» **Dataset entries**
● ● ●
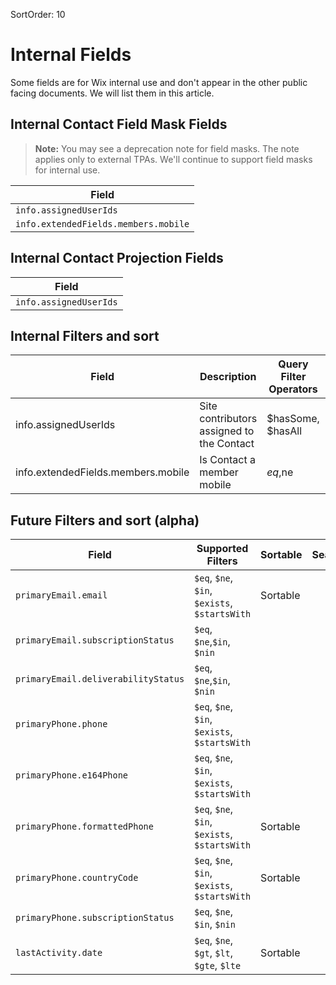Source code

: SortOrder: 10
# Internal Fields

Some fields are for Wix internal use
and don't appear in the other public facing documents.
We will list them in this article.

## Internal Contact Field Mask Fields

> **Note:**
> You may see a deprecation note for field masks.
> The note applies only to external TPAs.
> We'll continue to support field masks for internal use.

| Field                                |
|--------------------------------------|
| `info.assignedUserIds`               |
| `info.extendedFields.members.mobile` |

## Internal Contact Projection Fields

| Field                  |
| ---------------------- |
| `info.assignedUserIds` |

## Internal Filters and sort

| Field                                  | Description                                    | Query Filter Operators | Possible Values         | Sorting |
|----------------------------------------|------------------------------------------------| ---------------------- |-------------------------|---------|
| info.assignedUserIds                   | Site contributors assigned to the Contact      | $hasSome, $hasAll      | String                  |         |
| info.extendedFields.members.mobile     | Is Contact a member mobile                     | $eq,$ne                | Boolean: `true`/`false` |         |

## Future Filters and sort (alpha)


| Field                               | Supported Filters                             | Sortable | Searchable |
|-------------------------------------|-----------------------------------------------|----------|------------|
| `primaryEmail.email`                | `$eq`, `$ne`, `$in`, `$exists`, `$startsWith` | Sortable |            |
| `primaryEmail.subscriptionStatus`   | `$eq`, `$ne`,`$in`, `$nin`                    |          |            |
| `primaryEmail.deliverabilityStatus` | `$eq`, `$ne`,`$in`, `$nin`                    |          |            |
| `primaryPhone.phone`                | `$eq`, `$ne`, `$in`, `$exists`, `$startsWith` |          |            |
| `primaryPhone.e164Phone`            | `$eq`, `$ne`, `$in`, `$exists`, `$startsWith` |          |            |
| `primaryPhone.formattedPhone`       | `$eq`, `$ne`, `$in`, `$exists`, `$startsWith` | Sortable |            |
| `primaryPhone.countryCode`          | `$eq`, `$ne`, `$in`, `$exists`, `$startsWith` | Sortable |            |
| `primaryPhone.subscriptionStatus`   | `$eq`, `$ne`, `$in`, `$nin`                   |          |            |
| `lastActivity.date`                 | `$eq`, `$ne`, `$gt`, `$lt`, `$gte`, `$lte`    | Sortable |            |
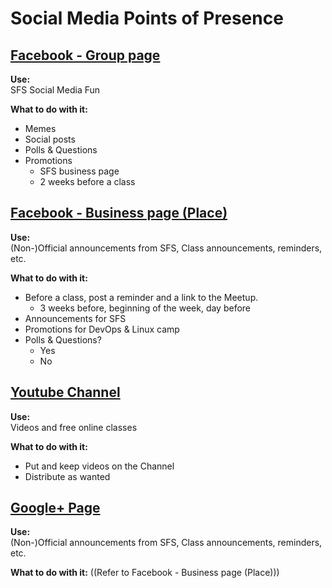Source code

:# Social Media Points of Presence
## [Facebook - Group page](https://www.facebook.com/groups/sofreeus)
**Use:**  
SFS Social Media Fun

**What to do with it:**
- Memes
- Social posts
- Polls & Questions
- Promotions
    - SFS business page
    - 2 weeks before a class

## [Facebook - Business page (Place)](https://www.facebook.com/softwarefreedomschool)
**Use:**  
(Non-)Official announcements from SFS, Class announcements, reminders, etc.

**What to do with it:**
- Before a class, post a reminder and a link to the Meetup.
    - 3 weeks before, beginning of the week, day before
- Announcements for SFS
- Promotions for DevOps & Linux camp
- Polls & Questions?
    - Yes
    - No

## [Youtube Channel](https://www.youtube.com/sofreeus)
**Use:**  
Videos and free online classes

**What to do with it:**
- Put and keep videos on the Channel
- Distribute as wanted

## [Google+ Page](https://plus.google.com/+SoFreeUs)

**Use:**  
(Non-)Official announcements from SFS, Class announcements, reminders, etc.

**What to do with it:**
((Refer to Facebook - Business page (Place)))
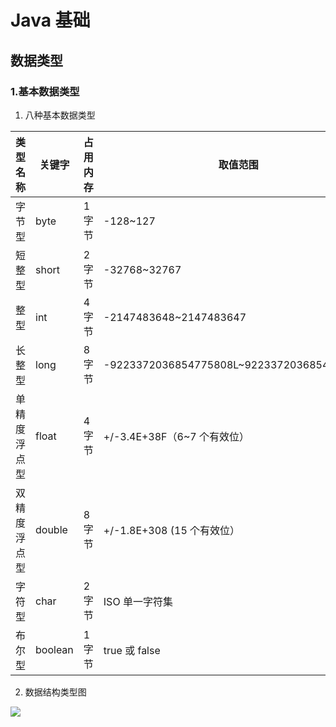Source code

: #  Java 基础

## 数据类型

### 1.基本数据类型

1. 八种基本数据类型

| **类型名称** | **关键字** | **占用内存** | **取值范围**                               |
| ------------ | ---------- | ------------ | ------------------------------------------ |
| 字节型       | byte       | 1 字节       | -128~127                                   |
| 短整型       | short      | 2 字节       | -32768~32767                               |
| 整型         | int        | 4 字节       | -2147483648~2147483647                     |
| 长整型       | long       | 8 字节       | -9223372036854775808L~9223372036854775807L |
| 单精度浮点型 | float      | 4 字节       | +/-3.4E+38F（6~7 个有效位）                |
| 双精度浮点型 | double     | 8 字节       | +/-1.8E+308 (15 个有效位）                 |
| 字符型       | char       | 2 字节       | ISO 单一字符集                             |
| 布尔型       | boolean    | 1 字节       | true 或 false                              |

2. 数据结构类型图

![](https://img.lazyme.cn/img/type.jpg)

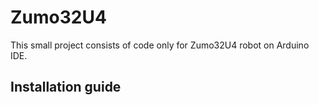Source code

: # Zumo32U4
This small project consists of code only for Zumo32U4 robot on Arduino IDE.

## Installation guide

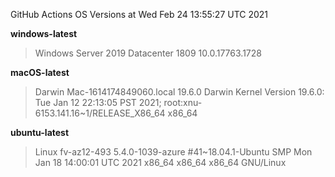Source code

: GitHub Actions OS Versions at Wed Feb 24 13:55:27 UTC 2021

**windows-latest**
> Windows Server 2019 Datacenter 1809           10.0.17763.1728

**macOS-latest**
> Darwin Mac-1614174849060.local 19.6.0 Darwin Kernel Version 19.6.0: Tue Jan 12 22:13:05 PST 2021; root:xnu-6153.141.16~1/RELEASE_X86_64 x86_64

**ubuntu-latest**
> Linux fv-az12-493 5.4.0-1039-azure #41~18.04.1-Ubuntu SMP Mon Jan 18 14:00:01 UTC 2021 x86_64 x86_64 x86_64 GNU/Linux

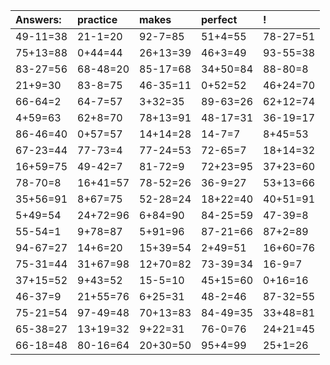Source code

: | Answers: | practice | makes | perfect | ! |
| :--- | :--- | :--- | :--- | :--- |
| 49-11=38 | 21-1=20 | 92-7=85 | 51+4=55 | 78-27=51 | 
| 75+13=88 | 0+44=44 | 26+13=39 | 46+3=49 | 93-55=38 | 
| 83-27=56 | 68-48=20 | 85-17=68 | 34+50=84 | 88-80=8 | 
| 21+9=30 | 83-8=75 | 46-35=11 | 0+52=52 | 46+24=70 | 
| 66-64=2 | 64-7=57 | 3+32=35 | 89-63=26 | 62+12=74 | 
| 4+59=63 | 62+8=70 | 78+13=91 | 48-17=31 | 36-19=17 | 
| 86-46=40 | 0+57=57 | 14+14=28 | 14-7=7 | 8+45=53 | 
| 67-23=44 | 77-73=4 | 77-24=53 | 72-65=7 | 18+14=32 | 
| 16+59=75 | 49-42=7 | 81-72=9 | 72+23=95 | 37+23=60 | 
| 78-70=8 | 16+41=57 | 78-52=26 | 36-9=27 | 53+13=66 | 
| 35+56=91 | 8+67=75 | 52-28=24 | 18+22=40 | 40+51=91 | 
| 5+49=54 | 24+72=96 | 6+84=90 | 84-25=59 | 47-39=8 | 
| 55-54=1 | 9+78=87 | 5+91=96 | 87-21=66 | 87+2=89 | 
| 94-67=27 | 14+6=20 | 15+39=54 | 2+49=51 | 16+60=76 | 
| 75-31=44 | 31+67=98 | 12+70=82 | 73-39=34 | 16-9=7 | 
| 37+15=52 | 9+43=52 | 15-5=10 | 45+15=60 | 0+16=16 | 
| 46-37=9 | 21+55=76 | 6+25=31 | 48-2=46 | 87-32=55 | 
| 75-21=54 | 97-49=48 | 70+13=83 | 84-49=35 | 33+48=81 | 
| 65-38=27 | 13+19=32 | 9+22=31 | 76-0=76 | 24+21=45 | 
| 66-18=48 | 80-16=64 | 20+30=50 | 95+4=99 | 25+1=26 | 
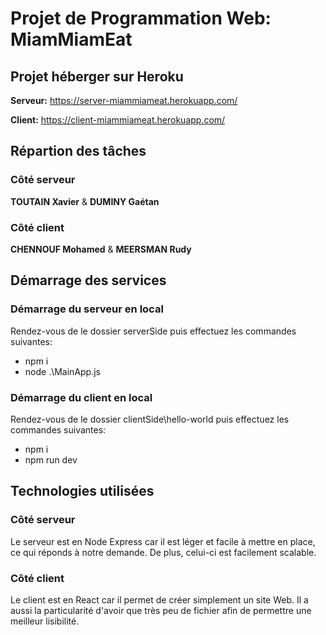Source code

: # Projet de Programmation Web: MiamMiamEat
## Projet héberger sur Heroku
**Serveur:** https://server-miammiameat.herokuapp.com/

**Client:** https://client-miammiameat.herokuapp.com/

## Répartion des tâches
### Côté serveur
**TOUTAIN Xavier** & **DUMINY Gaétan**
### Côté client
**CHENNOUF Mohamed** & **MEERSMAN Rudy**

## Démarrage des services
### Démarrage du serveur en local
Rendez-vous de le dossier serverSide puis effectuez les commandes suivantes:
- npm i
- node .\MainApp.js

### Démarrage du client en local
Rendez-vous de le dossier clientSide\hello-world puis effectuez les commandes suivantes:
- npm i
- npm run dev

## Technologies utilisées
### Côté serveur
Le serveur est en Node Express car il est léger et facile à mettre en place, ce qui réponds à notre demande. De plus, celui-ci est facilement scalable.
### Côté client
Le client est en React car il permet de créer simplement un site Web. Il a aussi la particularité d'avoir que très peu de fichier afin de permettre une meilleur lisibilité.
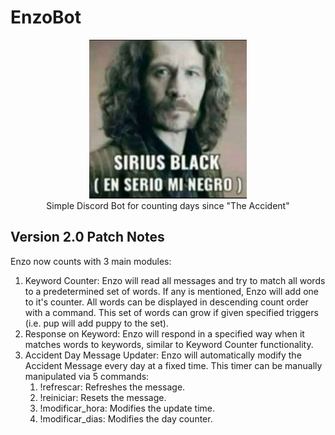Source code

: # EnzoBot

<p align="center">
  <img width="50%" height="50%" src="images/sirius_black.png" alt="La gorda matosa"><br>
Simple Discord Bot for counting days since "The Accident"
</p>

## Version 2.0 Patch Notes

Enzo now counts with 3 main modules:

1. Keyword Counter: Enzo will read all messages and try to match all words to a predetermined set of words. If any is
   mentioned, Enzo will add one to it's counter. All words can be displayed in descending count order with a command.
   This set of words can grow if given specified triggers (i.e. pup will add puppy to the set).
2. Response on Keyword: Enzo will respond in a specified way when it matches words to keywords, similar to Keyword
   Counter functionality.
3. Accident Day Message Updater: Enzo will automatically modify the Accident Message every day at a fixed time. This
   timer can be manually manipulated via 5 commands:
    1. !refrescar: Refreshes the message.
    2. !reiniciar: Resets the message.
    3. !modificar_hora: Modifies the update time.
    4. !modificar_dias: Modifies the day counter.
● ● ●
» **TASK TO COMPLETE**
This exercise calls for the line containing "Simple Discord Bot" and each line after it in the records, copied exactly.

» **SOLUTION**
Simple Discord Bot for counting days since "The Accident"
</p>

## Version 2.0 Patch Notes

Enzo now counts with 3 main modules:

1. Keyword Counter: Enzo will read all messages and try to match all words to a predetermined set of words. If any is
   mentioned, Enzo will add one to it's counter. All words can be displayed in descending count order with a command.
   This set of words can grow if given specified triggers (i.e. pup will add puppy to the set).
2. Response on Keyword: Enzo will respond in a specified way when it matches words to keywords, similar to Keyword
   Counter functionality.
3. Accident Day Message Updater: Enzo will automatically modify the Accident Message every day at a fixed time. This
   timer can be manually manipulated via 5 commands:
    1. !refrescar: Refreshes the message.
    2. !reiniciar: Resets the message.
    3. !modificar_hora: Modifies the update time.
    4. !modificar_dias: Modifies the day counter.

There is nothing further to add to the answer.